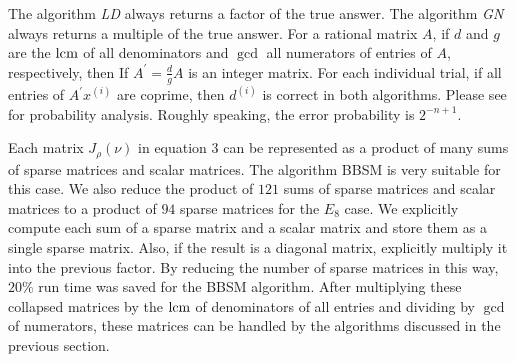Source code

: The algorithm {\em LD}
always returns a factor of the true answer.
The algorithm {\em GN}
always returns a multiple of the true answer.
For a rational matrix $A$, if 
$d$ and $g$ are the $\mbox{lcm}$ of all denominators 
and $\gcd$ all numerators of entries of $A$, respectively,
then If $A^\prime = \frac{d}{g}A$ is an integer matrix.
For each individual trial,
if all entries of  $A^\prime x^{(i)}$ are coprime,
then $d^{(i)}$ is correct in both algorithms.
Please see \cite{Saunders::LA::2004} for probability analysis. 
Roughly speaking, the error probability is $2^{-n + 1}$.

Each matrix $J_\rho(\nu)$ in equation 3 can be represented as
a product of many sums of sparse matrices and scalar matrices.
The algorithm BBSM is very suitable for this case.
We also reduce the product of $121$ sums of sparse matrices and scalar matrices
to a product of $94$ sparse matrices for the $E_8$ case. 
We explicitly compute each sum of a sparse matrix and a scalar matrix and 
store them as a single sparse matrix.  Also, if the result is a diagonal matrix,
explicitly multiply it into the previous factor.
By reducing the number of sparse matrices in this way, 
$20\%$ run time was saved for the BBSM algorithm. 
After multiplying these collapsed matrices 
by the $\mbox{lcm}$ of denominators of all entries and dividing
by $\gcd$ of numerators, these matrices can be handled by the
algorithms discussed in the previous section.
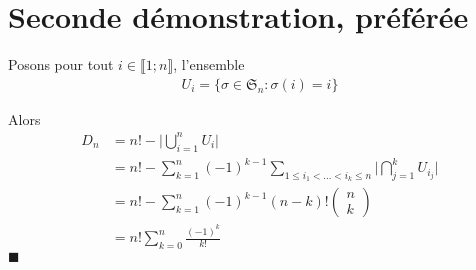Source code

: \documentclass{article}
\newcommand*{\QED}{\hfill\ensuremath{\blacksquare}}%
\begin{document}
\section{Seconde démonstration, préférée}
Posons pour tout $i\in\llbracket 1;n\rrbracket$, l'ensemble 
\begin{align*}
U_i = \{\sigma \in \mathfrak{S}_n : \sigma(i) = i\}
\end{align*}

Alors
\begin{align*}
D_n &= n!-\bigg|\bigcup_{i=1}^n U_i\bigg|\\
&= n!-\sum_{k=1}^n (-1)^{k-1}\sum_{1\leq i_1<\ldots<i_k\leq n}\bigg|\bigcap_{j=1}^{k}U_{i_j}\bigg|\\
&= n!-\sum_{k=1}^n (-1)^{k-1}(n-k)!\begin{pmatrix}
n\\k
\end{pmatrix}\\
&=n!\sum_{k=0}^n \frac{(-1)^k}{k!}
\end{align*}
\QED
\end{document}
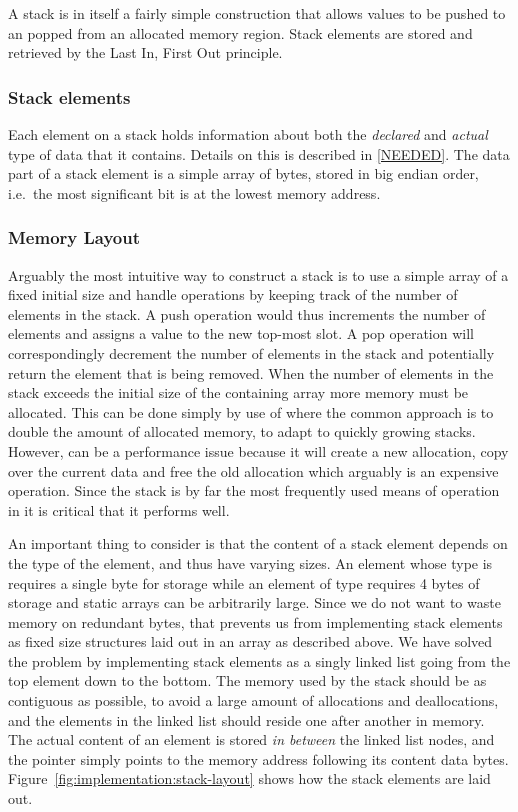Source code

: A stack is in itself a fairly simple construction that allows values to be
pushed to an popped from an allocated memory region. Stack elements are stored
and retrieved by the Last In, First Out principle.

\subsubsection{Stack elements}

Each element on a stack holds information about both the \textit{declared} and
\textit{actual} type of data that it contains. Details on this is described in
\ref{NEEDED}. The data part of a stack element is a simple array of bytes,
stored in big endian order, i.e.~the most significant bit is at the lowest
memory address.

\subsubsection{Memory Layout}

Arguably the most intuitive way to construct a stack is to use a simple array of
a fixed initial size and handle operations by keeping track of the number of
elements in the stack. A push operation would thus increments the number of
elements and assigns a value to the new top-most slot. A pop operation will
correspondingly decrement the number of elements in the stack and potentially
return the element that is being removed. When the number of elements in the
stack exceeds the initial size of the containing array more memory must be
allocated. This can be done simply by use of  where the common
approach is to double the amount of allocated memory, to adapt to quickly
growing stacks. However,  can be a performance issue because it
will create a new allocation, copy over the current data and free the old
allocation\cite{man-realloc} which arguably is an expensive operation. Since the
stack is by far the most frequently used means of operation in \thename{} it is
critical that it performs well.

An important thing to consider is that the content of a stack element depends on
the type of the element, and thus have varying sizes. An element whose type is
 requires a single byte for storage while an element of type
 requires 4 bytes of storage and static arrays can be arbitrarily
large. Since we do not want to waste memory on redundant bytes, that prevents us
from implementing stack elements as fixed size structures laid out in an array
as described above. We have solved the problem by implementing stack elements as
a singly linked list going from the top element down to the bottom. The memory
used by the stack should be as contiguous as possible, to avoid a large amount
of allocations and deallocations, and the elements in the linked list should
reside one after another in memory. The actual content of an element is stored
\textit{in between} the linked list nodes, and the  pointer simply
points to the memory address following its content data
bytes. Figure~\ref{fig:implementation:stack-layout} shows how the stack elements
are laid out.

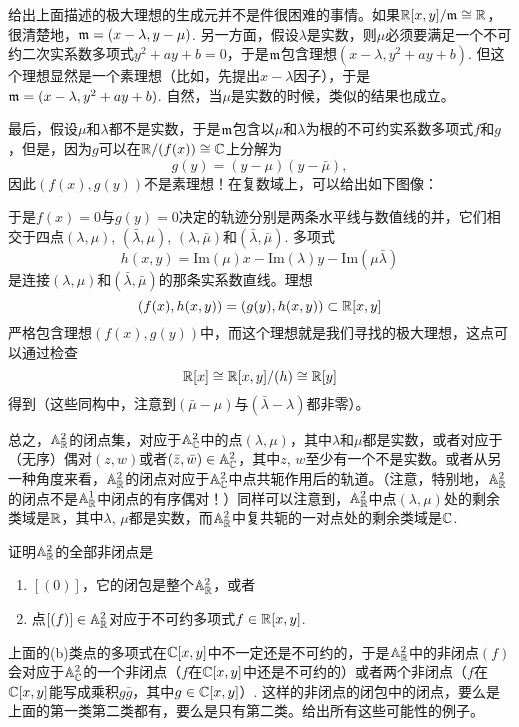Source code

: 给出上面描述的极大理想的生成元并不是件很困难的事情。如果$\mathbb{R}[x,y]/\mathfrak{m}\cong \mathbb{R} $，很清楚地，$\mathfrak{m}=(x-\lambda,y-\mu)$. 另一方面，假设$\lambda$是实数，则$\mu$必须要满足一个不可约二次实系数多项式$y^2+ay+b=0$，于是$\mathfrak{m}$包含理想$(x-\lambda,y^2+ay+b)$. 但这个理想显然是一个素理想（比如，先提出$x-\lambda$因子），于是$\mathfrak{m}=(x-\lambda,y^2+ay+b)$. 自然，当$\mu$是实数的时候，类似的结果也成立。

最后，假设$\mu$和$\lambda$都不是实数，于是$\mathfrak{m}$包含以$\mu$和$\lambda$为根的不可约实系数多项式$f$和$g$，但是，因为$g$可以在$\mathbb{R}/(f(x))\cong \mathbb{C}$上分解为
\[
	g(y)=(y-\mu)(y-\bar\mu),
\]
因此$(f(x),g(y))$不是素理想！在复数域上，可以给出如下图像：


于是$f(x)=0$与$g(y)=0$决定的轨迹分别是两条水平线与数值线的并，它们相交于四点$(\lambda,\mu)$, $(\bar\lambda,\mu)$, $(\lambda,\bar\mu)$和$(\bar\lambda,\bar\mu)$. 多项式
\[
	h(x,y)=\mathrm{Im}(\mu) x - \mathrm{Im}(\lambda)  y -\mathrm{Im}(\mu\bar\lambda)
\]
是连接$(\lambda,\mu)$和$(\bar\lambda,\bar\mu)$的那条实系数直线。理想
\[
	(f(x),h(x,y))=(g(y),h(x,y))\subset \mathbb{R}[x,y]
\]
严格包含理想$(f(x),g(y))$中，而这个理想就是我们寻找的极大理想，这点可以通过检查
\[
	\mathbb{R}[x]\cong \mathbb{R}[x,y]/(h)\cong \mathbb{R}[y]
\]
得到（这些同构中，注意到$(\bar\mu-\mu)$与$(\bar\lambda-\lambda)$都非零）。

总之，$\mathbb{A}_{\mathbb{R}}^2$的闭点集，对应于$\mathbb{A}_{\mathbb{C}}^2$中的点$(\lambda,\mu)$，其中$\lambda$和$\mu$都是实数，或者对应于（无序）偶对$(z,w)$或者$(\bar z,\bar w)\in \mathbb{A}_{\mathbb{C}}^2$，其中$z$, $w$至少有一个不是实数。或者从另一种角度来看，$\mathbb{A}_{\mathbb{R}}^2$的闭点对应于$\mathbb{A}_{\mathbb{C}}^2$中点共轭作用后的轨道。（注意，特别地，$\mathbb{A}_{\mathbb{R}}^2$的闭点不是$\mathbb{A}_{\mathbb{R}}^1$中闭点的有序偶对！）同样可以注意到，$\mathbb{A}_{\mathbb{R}}^2$中点$(\lambda,\mu)$处的剩余类域是$\mathbb{R}$，其中$\lambda$, $\mu$都是实数，而$\mathbb{A}_{\mathbb{R}}^2$中复共轭的一对点处的剩余类域是$\mathbb{C}$.

\begin{exe}
	证明$\mathbb{A}^2_{\mathbb{R}}$的全部非闭点是
	\begin{enumerate}[{(a)}]\setlength{\itemsep}{0pt}
		\item $[(0)]$，它的闭包是整个$\mathbb{A}^2_{\mathbb{R}}$，或者
		\item 点$[(f)]\in \mathbb{A}^2_{\mathbb{R}}$对应于不可约多项式$f\in \mathbb{R}[x,y]$.
	\end{enumerate}

	上面的(b)类点的多项式在$\mathbb{C}[x,y]$中不一定还是不可约的，于是$\mathbb{A}^2_{\mathbb{R}}$中的非闭点$(f)$会对应于$\mathbb{A}^2_{\mathbb{C}}$的一个非闭点（$f$在$\mathbb{C}[x,y]$中还是不可约的）或者两个非闭点（$f$在$\mathbb{C}[x,y]$能写成乘积$g\bar g$，其中$g\in\mathbb{C}[x,y]$）. 这样的非闭点的闭包中的闭点，要么是上面的第一类第二类都有，要么是只有第二类。给出所有这些可能性的例子。
\end{exe}

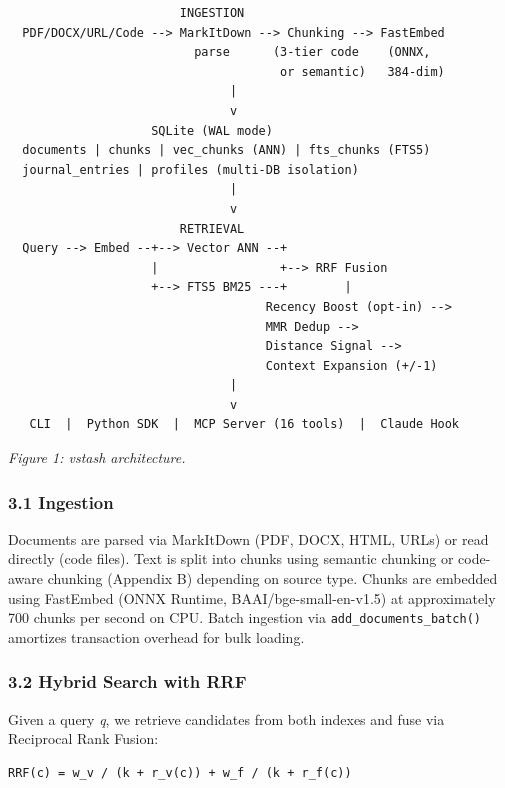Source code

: \documentclass[
  11pt]{article}
\begin{document}
\begin{verbatim}
                        INGESTION
  PDF/DOCX/URL/Code --> MarkItDown --> Chunking --> FastEmbed
                          parse      (3-tier code    (ONNX,
                                      or semantic)   384-dim)
                               |
                               v
                    SQLite (WAL mode)
  documents | chunks | vec_chunks (ANN) | fts_chunks (FTS5)
  journal_entries | profiles (multi-DB isolation)
                               |
                               v
                        RETRIEVAL
  Query --> Embed --+--> Vector ANN --+
                    |                 +--> RRF Fusion
                    +--> FTS5 BM25 ---+        |
                                    Recency Boost (opt-in) -->
                                    MMR Dedup -->
                                    Distance Signal -->
                                    Context Expansion (+/-1)
                               |
                               v
   CLI  |  Python SDK  |  MCP Server (16 tools)  |  Claude Hook
\end{verbatim}

\emph{Figure 1: vstash architecture.}

\subsubsection{3.1 Ingestion}\label{ingestion}

Documents are parsed via MarkItDown (PDF, DOCX, HTML, URLs) or read directly (code files). Text is split into chunks using semantic chunking or code-aware chunking (Appendix B) depending on source type. Chunks are embedded using FastEmbed (ONNX Runtime, BAAI/bge-small-en-v1.5) at approximately 700 chunks per second on CPU. Batch ingestion via \texttt{add\_documents\_batch()} amortizes transaction overhead for bulk loading.

\subsubsection{3.2 Hybrid Search with RRF}\label{hybrid-search-with-rrf}

Given a query \emph{q}, we retrieve candidates from both indexes and fuse via Reciprocal Rank Fusion:

\begin{verbatim}
RRF(c) = w_v / (k + r_v(c)) + w_f / (k + r_f(c))
\end{verbatim}
\end{document}
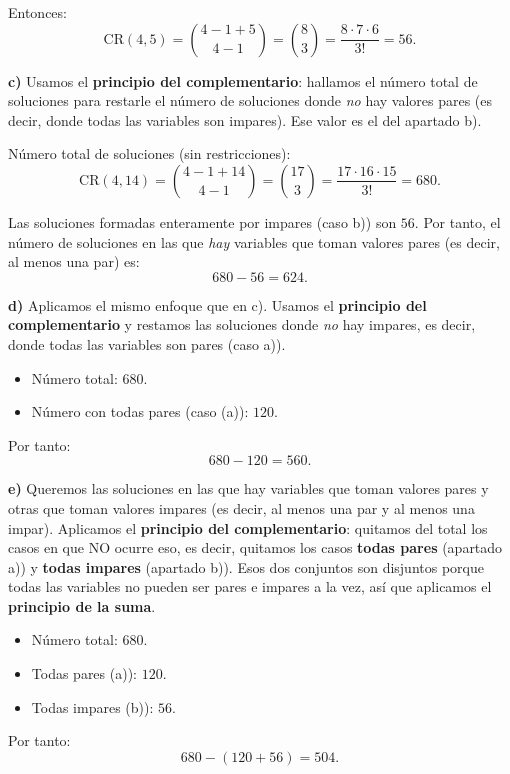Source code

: \documentclass[a4paper,12pt]{article}
\begin{document}
\begin{ejercicio}[title=Ejercicio 34]
Entonces:
\[
\mathrm{CR}(4,5)=\binom{4-1+5}{4-1}=\binom{8}{3}=\frac{8\cdot7\cdot6}{3!}=\boxed{56}.
\]

\bigskip

\textbf{c)}  
Usamos el \textbf{principio del complementario}: hallamos el número total de soluciones para restarle el número de soluciones donde \emph{no} hay valores pares (es decir, donde todas las variables son impares). Ese valor es el del apartado b).

Número total de soluciones (sin restricciones):
\[
\mathrm{CR}(4,14)=\binom{4-1+14}{4-1}=\binom{17}{3}=\frac{17\cdot16\cdot15}{3!}=680.
\]

Las soluciones formadas enteramente por impares (caso b)) son \(56\).  
Por tanto, el número de soluciones en las que \emph{hay} variables que toman valores pares (es decir, al menos una par) es:
\[
680 - 56 = \boxed{624}.
\]

\bigskip

\textbf{d)}  
Aplicamos el mismo enfoque que en c). Usamos el \textbf{principio del complementario} y restamos las soluciones donde \emph{no} hay impares, es decir, donde todas las variables son pares (caso a)).

\begin{itemize}
\item Número total: \(680\).  
\item Número con todas pares (caso (a)): \(120\).
\end{itemize}

Por tanto:
\[
680 - 120 = \boxed{560}.
\]

\bigskip

\textbf{e)}  
Queremos las soluciones en las que hay variables que toman valores pares y otras que toman valores impares (es decir, al menos una par y al menos una impar).  
Aplicamos el \textbf{principio del complementario}: quitamos del total los casos en que NO ocurre eso, es decir, quitamos los casos \textbf{todas pares} (apartado a)) y \textbf{todas impares} (apartado b)). Esos dos conjuntos son disjuntos porque todas las variables no pueden ser pares e impares a la vez, así que aplicamos el \textbf{principio de la suma}.

\begin{itemize}
\item Número total: \(680\).
\item Todas pares (a)): \(120\).  
\item Todas impares (b)): \(56\).
\end{itemize}

Por tanto:
\[
680 - (120 + 56) = \boxed{504}.
\]

\end{ejercicio}
\end{document}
◇ ◇ ◇
- **The problem**
Using the records above, copy all lines that include the word "cong".

- **Response for this exercise**
: 给出上面描述的极大理想的生成元并不是件很困难的事情。如果$\mathbb{R}[x,y]/\mathfrak{m}\cong \mathbb{R} $，很清楚地，$\mathfrak{m}=(x-\lambda,y-\mu)$. 另一方面，假设$\lambda$是实数，则$\mu$必须要满足一个不可约二次实系数多项式$y^2+ay+b=0$，于是$\mathfrak{m}$包含理想$(x-\lambda,y^2+ay+b)$. 但这个理想显然是一个素理想（比如，先提出$x-\lambda$因子），于是$\mathfrak{m}=(x-\lambda,y^2+ay+b)$. 自然，当$\mu$是实数的时候，类似的结果也成立。
最后，假设$\mu$和$\lambda$都不是实数，于是$\mathfrak{m}$包含以$\mu$和$\lambda$为根的不可约实系数多项式$f$和$g$，但是，因为$g$可以在$\mathbb{R}/(f(x))\cong \mathbb{C}$上分解为
	\mathbb{R}[x]\cong \mathbb{R}[x,y]/(h)\cong \mathbb{R}[y]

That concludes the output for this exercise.